_What you have to do:_
Using the records provided below, locate and copy each line that contains the word "other".

Records from a data source

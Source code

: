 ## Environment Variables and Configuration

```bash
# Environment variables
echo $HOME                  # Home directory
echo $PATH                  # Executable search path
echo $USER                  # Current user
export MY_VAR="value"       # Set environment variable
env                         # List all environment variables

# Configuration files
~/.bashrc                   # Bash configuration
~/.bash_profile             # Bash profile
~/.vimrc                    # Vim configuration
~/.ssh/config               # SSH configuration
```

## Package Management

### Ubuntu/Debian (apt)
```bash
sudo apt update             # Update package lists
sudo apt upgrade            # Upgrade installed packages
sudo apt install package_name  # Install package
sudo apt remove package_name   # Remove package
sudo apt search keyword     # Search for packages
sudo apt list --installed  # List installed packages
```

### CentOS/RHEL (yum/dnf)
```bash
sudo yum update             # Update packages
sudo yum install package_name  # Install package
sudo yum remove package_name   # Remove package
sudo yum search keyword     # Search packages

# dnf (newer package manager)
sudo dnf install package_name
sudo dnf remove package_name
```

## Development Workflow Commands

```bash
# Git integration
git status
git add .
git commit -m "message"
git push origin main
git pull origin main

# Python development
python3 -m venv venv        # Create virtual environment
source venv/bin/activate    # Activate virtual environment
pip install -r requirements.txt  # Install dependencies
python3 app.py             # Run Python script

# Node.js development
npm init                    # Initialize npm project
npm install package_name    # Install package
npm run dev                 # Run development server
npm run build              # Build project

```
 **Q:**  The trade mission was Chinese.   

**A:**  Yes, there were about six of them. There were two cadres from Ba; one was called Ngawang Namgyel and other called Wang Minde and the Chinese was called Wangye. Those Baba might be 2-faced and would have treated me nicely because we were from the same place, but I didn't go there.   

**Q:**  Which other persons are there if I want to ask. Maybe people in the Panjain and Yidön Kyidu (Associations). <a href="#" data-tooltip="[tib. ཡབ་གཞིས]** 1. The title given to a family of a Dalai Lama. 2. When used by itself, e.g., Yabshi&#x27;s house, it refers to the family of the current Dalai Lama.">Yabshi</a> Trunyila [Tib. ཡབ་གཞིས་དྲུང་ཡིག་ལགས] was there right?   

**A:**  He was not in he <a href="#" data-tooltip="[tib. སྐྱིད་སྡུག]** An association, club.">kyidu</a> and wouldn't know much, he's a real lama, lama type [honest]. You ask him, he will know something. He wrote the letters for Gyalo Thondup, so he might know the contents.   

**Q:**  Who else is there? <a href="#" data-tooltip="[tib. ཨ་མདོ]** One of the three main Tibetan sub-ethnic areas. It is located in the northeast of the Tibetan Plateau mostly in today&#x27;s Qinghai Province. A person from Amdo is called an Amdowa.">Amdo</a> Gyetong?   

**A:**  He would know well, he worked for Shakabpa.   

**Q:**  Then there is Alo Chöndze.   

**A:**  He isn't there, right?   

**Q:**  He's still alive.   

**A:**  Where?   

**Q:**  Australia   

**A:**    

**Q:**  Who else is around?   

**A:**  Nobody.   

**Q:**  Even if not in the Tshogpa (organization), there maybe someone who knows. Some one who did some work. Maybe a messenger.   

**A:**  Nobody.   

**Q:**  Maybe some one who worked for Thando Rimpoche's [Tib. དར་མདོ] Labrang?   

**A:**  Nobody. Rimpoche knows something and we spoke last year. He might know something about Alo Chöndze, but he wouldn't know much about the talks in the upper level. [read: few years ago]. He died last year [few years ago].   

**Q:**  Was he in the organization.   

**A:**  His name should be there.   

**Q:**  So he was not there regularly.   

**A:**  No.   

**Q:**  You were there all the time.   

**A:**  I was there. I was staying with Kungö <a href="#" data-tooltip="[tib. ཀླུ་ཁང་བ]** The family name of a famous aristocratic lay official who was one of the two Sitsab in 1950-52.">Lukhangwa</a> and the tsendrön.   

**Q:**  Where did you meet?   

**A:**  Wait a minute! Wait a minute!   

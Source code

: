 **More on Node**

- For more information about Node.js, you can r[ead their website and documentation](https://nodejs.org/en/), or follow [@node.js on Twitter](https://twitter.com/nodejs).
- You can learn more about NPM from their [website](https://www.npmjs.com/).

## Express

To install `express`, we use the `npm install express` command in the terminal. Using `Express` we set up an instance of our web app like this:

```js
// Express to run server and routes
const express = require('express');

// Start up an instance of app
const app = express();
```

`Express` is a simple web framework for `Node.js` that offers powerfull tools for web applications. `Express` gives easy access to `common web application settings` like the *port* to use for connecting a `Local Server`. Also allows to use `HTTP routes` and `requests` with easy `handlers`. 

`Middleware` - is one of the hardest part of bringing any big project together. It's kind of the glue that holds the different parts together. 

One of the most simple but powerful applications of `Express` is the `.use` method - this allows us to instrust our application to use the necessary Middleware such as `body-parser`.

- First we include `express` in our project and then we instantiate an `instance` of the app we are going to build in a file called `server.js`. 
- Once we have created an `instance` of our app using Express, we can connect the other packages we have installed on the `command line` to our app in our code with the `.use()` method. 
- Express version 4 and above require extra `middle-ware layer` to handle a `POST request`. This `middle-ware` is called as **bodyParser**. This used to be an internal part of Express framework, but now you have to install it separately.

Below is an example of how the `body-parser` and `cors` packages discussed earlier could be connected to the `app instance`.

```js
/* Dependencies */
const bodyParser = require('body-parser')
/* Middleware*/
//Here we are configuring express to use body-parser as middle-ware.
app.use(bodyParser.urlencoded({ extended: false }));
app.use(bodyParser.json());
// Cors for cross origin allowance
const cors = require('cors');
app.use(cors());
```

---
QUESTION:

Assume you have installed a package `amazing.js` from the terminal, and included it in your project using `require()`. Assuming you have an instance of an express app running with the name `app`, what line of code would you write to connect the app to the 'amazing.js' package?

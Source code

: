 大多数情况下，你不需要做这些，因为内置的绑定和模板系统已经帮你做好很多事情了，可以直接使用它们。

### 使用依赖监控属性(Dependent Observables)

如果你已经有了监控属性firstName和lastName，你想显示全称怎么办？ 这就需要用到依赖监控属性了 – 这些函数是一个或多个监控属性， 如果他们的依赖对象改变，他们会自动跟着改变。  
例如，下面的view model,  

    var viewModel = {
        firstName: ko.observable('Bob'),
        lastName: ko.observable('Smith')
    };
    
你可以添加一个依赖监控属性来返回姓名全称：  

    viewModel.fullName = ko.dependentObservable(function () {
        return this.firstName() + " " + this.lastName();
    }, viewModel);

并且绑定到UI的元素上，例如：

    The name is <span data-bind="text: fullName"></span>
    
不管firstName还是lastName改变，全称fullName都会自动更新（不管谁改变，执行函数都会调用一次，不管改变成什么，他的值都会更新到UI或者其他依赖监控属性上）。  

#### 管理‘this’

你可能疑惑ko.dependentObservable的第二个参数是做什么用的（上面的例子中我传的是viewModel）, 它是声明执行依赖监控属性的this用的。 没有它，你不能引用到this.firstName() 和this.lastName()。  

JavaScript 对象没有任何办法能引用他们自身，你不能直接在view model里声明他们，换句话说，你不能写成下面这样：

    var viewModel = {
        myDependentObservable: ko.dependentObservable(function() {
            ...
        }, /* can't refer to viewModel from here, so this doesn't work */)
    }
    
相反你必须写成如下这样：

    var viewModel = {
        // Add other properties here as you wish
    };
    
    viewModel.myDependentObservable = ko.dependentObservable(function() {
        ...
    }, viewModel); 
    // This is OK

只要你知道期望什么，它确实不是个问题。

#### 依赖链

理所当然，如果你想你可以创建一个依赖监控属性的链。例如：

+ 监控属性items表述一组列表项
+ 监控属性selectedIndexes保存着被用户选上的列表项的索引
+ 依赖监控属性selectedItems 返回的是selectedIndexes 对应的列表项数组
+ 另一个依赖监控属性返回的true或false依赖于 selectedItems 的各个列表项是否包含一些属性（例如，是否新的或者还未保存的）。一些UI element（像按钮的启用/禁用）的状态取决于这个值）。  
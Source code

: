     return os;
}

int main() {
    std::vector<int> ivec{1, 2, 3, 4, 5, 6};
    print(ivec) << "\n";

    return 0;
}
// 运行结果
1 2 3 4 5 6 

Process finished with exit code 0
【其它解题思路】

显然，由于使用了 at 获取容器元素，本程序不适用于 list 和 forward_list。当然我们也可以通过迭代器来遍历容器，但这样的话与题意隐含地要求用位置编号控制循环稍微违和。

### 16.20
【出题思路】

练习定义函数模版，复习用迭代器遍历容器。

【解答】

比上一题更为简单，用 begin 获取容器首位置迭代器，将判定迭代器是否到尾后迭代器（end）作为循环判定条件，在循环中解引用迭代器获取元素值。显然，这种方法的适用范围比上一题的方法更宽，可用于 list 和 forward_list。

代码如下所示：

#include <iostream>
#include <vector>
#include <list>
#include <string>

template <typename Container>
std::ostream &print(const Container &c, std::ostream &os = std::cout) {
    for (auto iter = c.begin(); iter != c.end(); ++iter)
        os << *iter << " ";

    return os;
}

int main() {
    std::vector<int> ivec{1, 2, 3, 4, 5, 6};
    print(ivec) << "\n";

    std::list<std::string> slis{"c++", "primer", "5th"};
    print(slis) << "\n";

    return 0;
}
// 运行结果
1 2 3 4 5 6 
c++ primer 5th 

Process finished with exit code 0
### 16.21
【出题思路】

_Solution for this task:_
**A:**  Yes, there were about six of them. There were two cadres from Ba; one was called Ngawang Namgyel and other called Wang Minde and the Chinese was called Wangye. Those Baba might be 2-faced and would have treated me nicely because we were from the same place, but I didn't go there.   
**Q:**  Which other persons are there if I want to ask. Maybe people in the Panjain and Yidön Kyidu (Associations). <a href="#" data-tooltip="[tib. ཡབ་གཞིས]** 1. The title given to a family of a Dalai Lama. 2. When used by itself, e.g., Yabshi&#x27;s house, it refers to the family of the current Dalai Lama.">Yabshi</a> Trunyila [Tib. ཡབ་གཞིས་དྲུང་ཡིག་ལགས] was there right?   
- Once we have created an `instance` of our app using Express, we can connect the other packages we have installed on the `command line` to our app in our code with the `.use()` method. 
        // Add other properties here as you wish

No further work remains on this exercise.